▸ **PROMPT**
Nothing but the pictures should be left out when the entries below are duplicated.
*-*-*
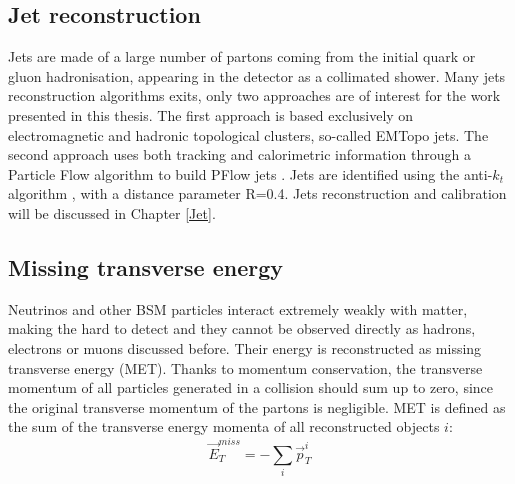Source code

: \subsection{Jet reconstruction}
\label{chap2:Objects:Jet}
Jets are made of a large number of partons coming from the initial quark or gluon hadronisation, appearing in the detector as a collimated shower. Many jets reconstruction algorithms exits, only two approaches are of interest for the work presented in this thesis. The first approach is based exclusively on electromagnetic and hadronic topological clusters, so-called EMTopo jets. The second approach uses both tracking and calorimetric information through a Particle Flow algorithm to build PFlow jets \cite{Jet_Perf_Run2}. Jets are identified using the anti-$k_t$ algorithm \cite{Anti-Kt}, with a distance parameter R=0.4. Jets reconstruction and calibration will be discussed in Chapter \ref{Jet}. 

\subsection{Missing transverse energy}
\label{chap2:Objects:MET}
Neutrinos and other BSM particles interact extremely weakly with matter, making the hard to detect and they cannot be observed directly as hadrons, electrons or muons discussed before. Their energy is reconstructed as missing transverse energy (MET). Thanks to momentum conservation, the transverse momentum of all particles generated in a collision should sum up to zero, since the original transverse momentum of the partons is negligible. MET is defined as the sum of the transverse energy momenta of all reconstructed objects $i$: 
\begin{equation}
    \vec{E}_{T}^{m i s s}=-\sum_{i} \vec{p}_{T}^{i}
\end{equation}
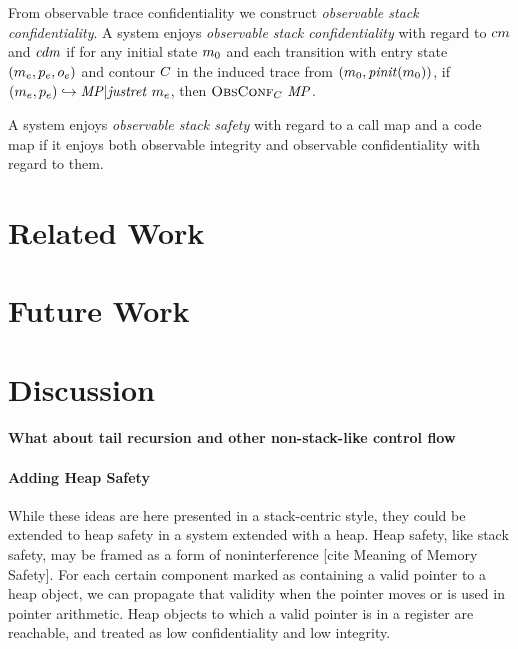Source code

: \documentclass[acmsmall,review,anonymous]{acmart}\settopmatter{printfolios=true,printccs=false,printacmref=false}
\begin{document}

      From observable trace confidentiality we construct {\em observable stack
      confidentiality}. A system enjoys {\em observable stack confidentiality}
      with regard to \(cm\) and \(\mathit{cdm}\) if for any initial state
      \(m_0\) and each transition with entry state
      \((m_e,p_e,o_e)\) and contour \(C\) in the
      induced trace from \((m_0,\mathit{pinit}(m_0))\), if
      \((m_e,p_e) \hookrightarrow \mathit{MP} | \mathit{justret}\ m_e\),
      then \(\text{\sc ObsConf}_C ~ \mathit{MP}\).


      A system enjoys {\em observable stack safety} with regard to a call map
      and a code map if it enjoys both observable integrity and observable
      confidentiality with regard to them.


\section{Related Work}
\label{sec:relwork}

\section{Future Work}
\label{sec:future}

\section{Discussion}

\label{sec:disc}


  \paragraph{What about tail recursion and other non-stack-like control flow}


  \paragraph{Adding Heap Safety}

    While these ideas are here presented in a stack-centric style, they could
    be extended to heap safety in a system extended with a heap. Heap safety,
    like stack safety, may be framed as a form of noninterference
    [cite Meaning of Memory Safety]. For each certain component marked as
    containing a valid pointer to a heap object, we can propagate that
    validity when the pointer moves or is used in pointer arithmetic. Heap
    objects to which a valid pointer is in a register are reachable, and
    treated as low confidentiality and low integrity.
\end{document}
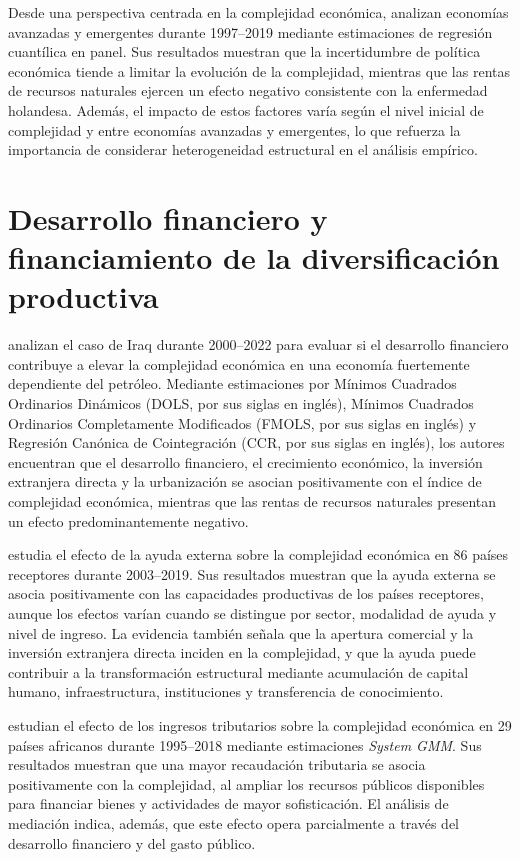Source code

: \documentclass[../../TFM.tex]{subfiles}
\begin{document}
	Desde una perspectiva centrada en la complejidad económica, \textcite{Hoang2023} analizan economías avanzadas y emergentes durante 1997--2019 mediante estimaciones de regresión cuantílica en panel. Sus resultados muestran que la incertidumbre de política económica tiende a limitar la evolución de la complejidad, mientras que las rentas de recursos naturales ejercen un efecto negativo consistente con la enfermedad holandesa. Además, el impacto de estos factores varía según el nivel inicial de complejidad y entre economías avanzadas y emergentes, lo que refuerza la importancia de considerar heterogeneidad estructural en el análisis empírico.
	
	\section{Desarrollo financiero y financiamiento de la diversificación productiva}
	\label{sec:desarrollo-financiero-diversificacion}

	\textcite{Mayer2023} analizan el caso de Iraq durante 2000--2022 para evaluar si el desarrollo financiero contribuye a elevar la complejidad económica en una economía fuertemente dependiente del petróleo. Mediante estimaciones por Mínimos Cuadrados Ordinarios Dinámicos (DOLS, por sus siglas en inglés), Mínimos Cuadrados Ordinarios Completamente Modificados (FMOLS, por sus siglas en inglés) y Regresión Canónica de Cointegración (CCR, por sus siglas en inglés), los autores encuentran que el desarrollo financiero, el crecimiento económico, la inversión extranjera directa y la urbanización se asocian positivamente con el índice de complejidad económica, mientras que las rentas de recursos naturales presentan un efecto predominantemente negativo.

	\textcite{Arpaci-Ayhan2023} estudia el efecto de la ayuda externa sobre la complejidad económica en 86 países receptores durante 2003--2019. Sus resultados muestran que la ayuda externa se asocia positivamente con las capacidades productivas de los países receptores, aunque los efectos varían cuando se distingue por sector, modalidad de ayuda y nivel de ingreso. La evidencia también señala que la apertura comercial y la inversión extranjera directa inciden en la complejidad, y que la ayuda puede contribuir a la transformación estructural mediante acumulación de capital humano, infraestructura, instituciones y transferencia de conocimiento.

	\textcite{Ndoya2023} estudian el efecto de los ingresos tributarios sobre la complejidad económica en 29 países africanos durante 1995--2018 mediante estimaciones \textit{System GMM}. Sus resultados muestran que una mayor recaudación tributaria se asocia positivamente con la complejidad, al ampliar los recursos públicos disponibles para financiar bienes y actividades de mayor sofisticación. El análisis de mediación indica, además, que este efecto opera parcialmente a través del desarrollo financiero y del gasto público.
	
\end{document}
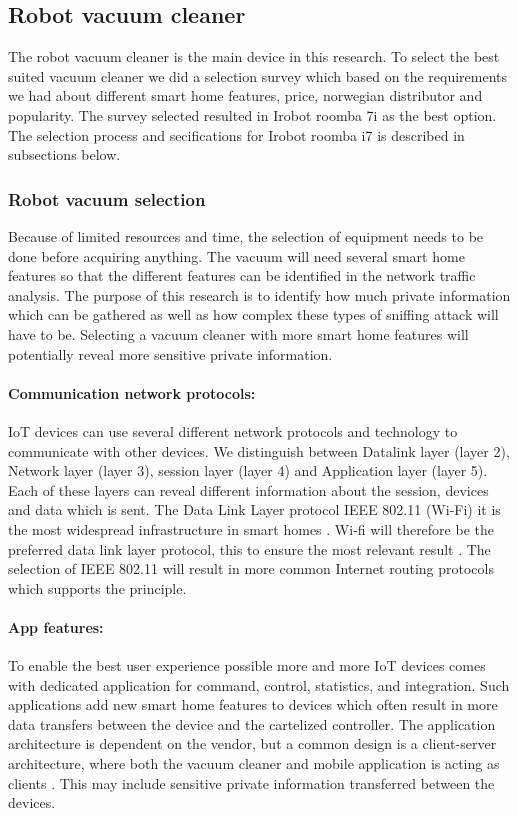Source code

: \subsection{Robot vacuum cleaner}
The robot vacuum cleaner is the main device in this research. To select the best suited vacuum cleaner we did a selection survey which based on the requirements we had about different smart home features, price, norwegian distributor and popularity. The survey selected resulted in Irobot roomba 7i as the best option. The selection process and secifications for Irobot roomba i7 is described in subsections below.

\subsubsection{Robot vacuum selection}
Because of limited resources and time, the selection of equipment needs to be done before acquiring anything. The vacuum will need several smart home features so that the different features can be identified in the network traffic analysis. The purpose of this research is to identify how much private information which can be gathered as well as how complex these types of sniffing attack will have to be. Selecting a vacuum cleaner with more smart home features will potentially reveal more sensitive private information.

    \paragraph{Communication network protocols:} IoT devices can use several different network protocols and technology to communicate with other devices. We distinguish between Datalink layer (layer 2), Network layer (layer 3), session layer (layer 4) and Application layer (layer 5). Each of these layers can reveal different information about the session, devices and data which is sent. The Data Link Layer protocol IEEE 802.11 (Wi-Fi) it is the most widespread infrastructure in smart homes \cite{robotsel1}. Wi-fi will therefore be the preferred data link layer protocol, this to ensure the most relevant result \cite{robotsel2}\cite{robotsel3}. The selection of IEEE 802.11 will result in more common Internet routing protocols which supports the principle.

    \paragraph{App features:} To enable the best user experience possible more and more IoT devices comes with dedicated application for command, control, statistics, and integration. Such applications add new smart home features to devices which often result in more data transfers between the device and the cartelized controller. The application architecture is dependent on the vendor, but a common design is a client-server architecture, where both the vacuum cleaner and mobile application is acting as clients \cite{robotsel4}. This may include sensitive private information transferred between the devices. \cite{robotsel7}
*-*-*
▸ **FINISHED EXERCISE**
Source code

: \subsection{Jet reconstruction}
\label{chap2:Objects:Jet}
Jets are made of a large number of partons coming from the initial quark or gluon hadronisation, appearing in the detector as a collimated shower. Many jets reconstruction algorithms exits, only two approaches are of interest for the work presented in this thesis. The first approach is based exclusively on electromagnetic and hadronic topological clusters, so-called EMTopo jets. The second approach uses both tracking and calorimetric information through a Particle Flow algorithm to build PFlow jets \cite{Jet_Perf_Run2}. Jets are identified using the anti-$k_t$ algorithm \cite{Anti-Kt}, with a distance parameter R=0.4. Jets reconstruction and calibration will be discussed in Chapter \ref{Jet}. 

\subsection{Missing transverse energy}
\label{chap2:Objects:MET}
Neutrinos and other BSM particles interact extremely weakly with matter, making the hard to detect and they cannot be observed directly as hadrons, electrons or muons discussed before. Their energy is reconstructed as missing transverse energy (MET). Thanks to momentum conservation, the transverse momentum of all particles generated in a collision should sum up to zero, since the original transverse momentum of the partons is negligible. MET is defined as the sum of the transverse energy momenta of all reconstructed objects $i$: 
\begin{equation}
    \vec{E}_{T}^{m i s s}=-\sum_{i} \vec{p}_{T}^{i}
\end{equation}
Source code

: \documentclass[acmsmall,review,anonymous]{acmart}\settopmatter{printfolios=true,printccs=false,printacmref=false}
\begin{document}

      From observable trace confidentiality we construct {\em observable stack
      confidentiality}. A system enjoys {\em observable stack confidentiality}
      with regard to \(cm\) and \(\mathit{cdm}\) if for any initial state
      \(m_0\) and each transition with entry state
      \((m_e,p_e,o_e)\) and contour \(C\) in the
      induced trace from \((m_0,\mathit{pinit}(m_0))\), if
      \((m_e,p_e) \hookrightarrow \mathit{MP} | \mathit{justret}\ m_e\),
      then \(\text{\sc ObsConf}_C ~ \mathit{MP}\).


      A system enjoys {\em observable stack safety} with regard to a call map
      and a code map if it enjoys both observable integrity and observable
      confidentiality with regard to them.


\section{Related Work}
\label{sec:relwork}

\section{Future Work}
\label{sec:future}

\section{Discussion}

\label{sec:disc}


  \paragraph{What about tail recursion and other non-stack-like control flow}


  \paragraph{Adding Heap Safety}

    While these ideas are here presented in a stack-centric style, they could
    be extended to heap safety in a system extended with a heap. Heap safety,
    like stack safety, may be framed as a form of noninterference
    [cite Meaning of Memory Safety]. For each certain component marked as
    containing a valid pointer to a heap object, we can propagate that
    validity when the pointer moves or is used in pointer arithmetic. Heap
    objects to which a valid pointer is in a register are reachable, and
    treated as low confidentiality and low integrity.
\end{document}
Source code

: \documentclass[../../TFM.tex]{subfiles}
\begin{document}
	Desde una perspectiva centrada en la complejidad económica, \textcite{Hoang2023} analizan economías avanzadas y emergentes durante 1997--2019 mediante estimaciones de regresión cuantílica en panel. Sus resultados muestran que la incertidumbre de política económica tiende a limitar la evolución de la complejidad, mientras que las rentas de recursos naturales ejercen un efecto negativo consistente con la enfermedad holandesa. Además, el impacto de estos factores varía según el nivel inicial de complejidad y entre economías avanzadas y emergentes, lo que refuerza la importancia de considerar heterogeneidad estructural en el análisis empírico.
	
	\section{Desarrollo financiero y financiamiento de la diversificación productiva}
	\label{sec:desarrollo-financiero-diversificacion}

	\textcite{Mayer2023} analizan el caso de Iraq durante 2000--2022 para evaluar si el desarrollo financiero contribuye a elevar la complejidad económica en una economía fuertemente dependiente del petróleo. Mediante estimaciones por Mínimos Cuadrados Ordinarios Dinámicos (DOLS, por sus siglas en inglés), Mínimos Cuadrados Ordinarios Completamente Modificados (FMOLS, por sus siglas en inglés) y Regresión Canónica de Cointegración (CCR, por sus siglas en inglés), los autores encuentran que el desarrollo financiero, el crecimiento económico, la inversión extranjera directa y la urbanización se asocian positivamente con el índice de complejidad económica, mientras que las rentas de recursos naturales presentan un efecto predominantemente negativo.

	\textcite{Arpaci-Ayhan2023} estudia el efecto de la ayuda externa sobre la complejidad económica en 86 países receptores durante 2003--2019. Sus resultados muestran que la ayuda externa se asocia positivamente con las capacidades productivas de los países receptores, aunque los efectos varían cuando se distingue por sector, modalidad de ayuda y nivel de ingreso. La evidencia también señala que la apertura comercial y la inversión extranjera directa inciden en la complejidad, y que la ayuda puede contribuir a la transformación estructural mediante acumulación de capital humano, infraestructura, instituciones y transferencia de conocimiento.

	\textcite{Ndoya2023} estudian el efecto de los ingresos tributarios sobre la complejidad económica en 29 países africanos durante 1995--2018 mediante estimaciones \textit{System GMM}. Sus resultados muestran que una mayor recaudación tributaria se asocia positivamente con la complejidad, al ampliar los recursos públicos disponibles para financiar bienes y actividades de mayor sofisticación. El análisis de mediación indica, además, que este efecto opera parcialmente a través del desarrollo financiero y del gasto público.
	
\end{document}
Source code

: \subsection{Robot vacuum cleaner}
The robot vacuum cleaner is the main device in this research. To select the best suited vacuum cleaner we did a selection survey which based on the requirements we had about different smart home features, price, norwegian distributor and popularity. The survey selected resulted in Irobot roomba 7i as the best option. The selection process and secifications for Irobot roomba i7 is described in subsections below.

\subsubsection{Robot vacuum selection}
Because of limited resources and time, the selection of equipment needs to be done before acquiring anything. The vacuum will need several smart home features so that the different features can be identified in the network traffic analysis. The purpose of this research is to identify how much private information which can be gathered as well as how complex these types of sniffing attack will have to be. Selecting a vacuum cleaner with more smart home features will potentially reveal more sensitive private information.

    \paragraph{Communication network protocols:} IoT devices can use several different network protocols and technology to communicate with other devices. We distinguish between Datalink layer (layer 2), Network layer (layer 3), session layer (layer 4) and Application layer (layer 5). Each of these layers can reveal different information about the session, devices and data which is sent. The Data Link Layer protocol IEEE 802.11 (Wi-Fi) it is the most widespread infrastructure in smart homes \cite{robotsel1}. Wi-fi will therefore be the preferred data link layer protocol, this to ensure the most relevant result \cite{robotsel2}\cite{robotsel3}. The selection of IEEE 802.11 will result in more common Internet routing protocols which supports the principle.

    \paragraph{App features:} To enable the best user experience possible more and more IoT devices comes with dedicated application for command, control, statistics, and integration. Such applications add new smart home features to devices which often result in more data transfers between the device and the cartelized controller. The application architecture is dependent on the vendor, but a common design is a client-server architecture, where both the vacuum cleaner and mobile application is acting as clients \cite{robotsel4}. This may include sensitive private information transferred between the devices. \cite{robotsel7}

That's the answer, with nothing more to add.